L’orage

Le 12/04/2009

Soudain le tonnerre se mit à gronder. Tout l’après-midi Bénédicte avait redouté sa survenue : elle ne pouvait pas (à moins de passer pour une folle aux yeux de ses collègues) tout débrancher dans son bureau ! Mais voilà qu’elle arrivait chez elle, après avoir récupéré son bébé à la crèche, et elle se jeta d’emblée sur le disjoncteur pour tout mettre en sécurité dans sa maison.

Toute petite, déjà, Bénédicte craignait l’orage. Enfoncée sous ses draps elle passait alors des nuits entières sans dormir, prostrée, les mains sur ses oreilles. Le roulement rauque et profond qui, dehors, résonnait par intermittence dans le jardin battu par la pluie l’emplissait d’une terreur instinctive ; et elle s’imaginait, dans sa petite tête de fillette, que la méchante foudre allait s’introduire par la cheminée, tuer ses parents, puis, telle une bête de proie alléchée par le sang, la terrasser dans son lit. Par précaution, Bénédicte conservait donc toujours des dizaines de bougies chez elle. Elle les alluma avant de donner à manger à son bébé. Puis elle le coucha et mangea elle-même, son ingénieur de mari ne devant arriver que beaucoup plus tard. Elle l’attendit sur son lit en lisant un roman qu’elle rejetait d’un geste nerveux à chaque coup de tonnerre. Dans ces moments, son cœur se serrait comme dans un étau, et de sa bouche crispée s’exhalaient de longs soupirs.

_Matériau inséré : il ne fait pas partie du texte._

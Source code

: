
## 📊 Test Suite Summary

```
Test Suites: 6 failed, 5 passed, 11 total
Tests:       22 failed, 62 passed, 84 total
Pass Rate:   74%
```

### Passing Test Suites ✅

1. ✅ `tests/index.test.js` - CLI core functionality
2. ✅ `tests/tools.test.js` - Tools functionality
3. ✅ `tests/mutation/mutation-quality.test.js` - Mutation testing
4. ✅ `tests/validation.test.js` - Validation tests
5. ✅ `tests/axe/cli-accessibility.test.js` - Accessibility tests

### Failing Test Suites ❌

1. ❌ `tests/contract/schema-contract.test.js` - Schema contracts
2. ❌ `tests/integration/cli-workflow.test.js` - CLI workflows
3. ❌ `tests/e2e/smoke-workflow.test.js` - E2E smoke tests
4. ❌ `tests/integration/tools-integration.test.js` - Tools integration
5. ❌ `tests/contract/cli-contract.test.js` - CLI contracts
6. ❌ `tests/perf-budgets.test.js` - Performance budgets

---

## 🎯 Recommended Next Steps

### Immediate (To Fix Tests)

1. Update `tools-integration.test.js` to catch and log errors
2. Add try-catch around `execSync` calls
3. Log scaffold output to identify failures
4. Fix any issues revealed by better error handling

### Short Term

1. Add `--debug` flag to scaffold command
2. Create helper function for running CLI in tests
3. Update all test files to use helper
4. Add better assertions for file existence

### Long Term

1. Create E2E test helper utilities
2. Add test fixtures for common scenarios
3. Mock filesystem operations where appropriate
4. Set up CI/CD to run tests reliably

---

La chaleur rendait l’atmosphère suffocante. Après s’être assurée que son enfant dormait bien, Bénédicte ôta les derniers vêtements qu’elle conservait encore. Les six bougies qui brûlaient sur les tables de chevet flanquant l’alcôve jetaient sur son corps mat une lueur fauve ; en vacillant sous le vent du ventilateur posé à côté d’elle, la lueur flattait ses formes féminines. Longuement Bénédicte se perdit dans la contemplation de ses cuisses, de ses mollets, qu’elle considérait d’ordinaire avec dédain et qui, dans le moment présent, lui parurent beaux et désirables. Tout empoissés par l’humidité, ses seins se bombaient sur son buste en sueur. Une étrange langueur amollissait sa chair. Les secousses du tonnerre vibraient sous sa peau. Et son sexe, buvant la moiteur estivale, se dilatait malgré son anxiété. Même, les frissons qui la parcouraient des pieds à la tête paraissaient contribuer à cette inexplicable excitation. Lentement sa main droite glissa de ses seins à sa corolle… Mais Bénédicte entendit la porte du garage s’ouvrir. Sa main s’arrêta. Elle reprit son livre.

Denis entra dans la chambre en riant. « C’est la messe de minuit ou quoi ? Tu nous fais une illumination ? » Lui n’avait jamais peur de rien. Toutefois ce bel ingénieur de trente-cinq ans connaissait son épouse : pas question de remettre l’électricité ! Il alla prendre sa douche sans plus de commentaire. Or, durant les cinq minutes que cette douche dura, Bénédicte vécut un véritable supplice. A chaque instant elle s’imaginait que la foudre, attirée par l’eau qui coulait à flots sur son chéri, allait s’abattre sur lui. Et quand, dans la demi-obscurité, elle vit réapparaître Denis nu, s’essuyant avec sa serviette de bain, ce fut comme si, après des années d’absence, elle le voyait revenir de la guerre. « Qu’est-ce que tu as, mon bébé ? » Les vrombissements du tonnerre résonnaient au loin comme une canonnade. Denis s’allongea tout contre Bénédicte. Puis, il lui effleura amoureusement la joue, le cou, passa un pouce tendre sur ses paupières gonflées par les larmes. Il susurrait « n’aie pas peur… », la serrait très fort, et ses bras possédaient une puissance si tendre, une solidité si rassurante, qu’elle aurait voulu y rester pour l’éternité…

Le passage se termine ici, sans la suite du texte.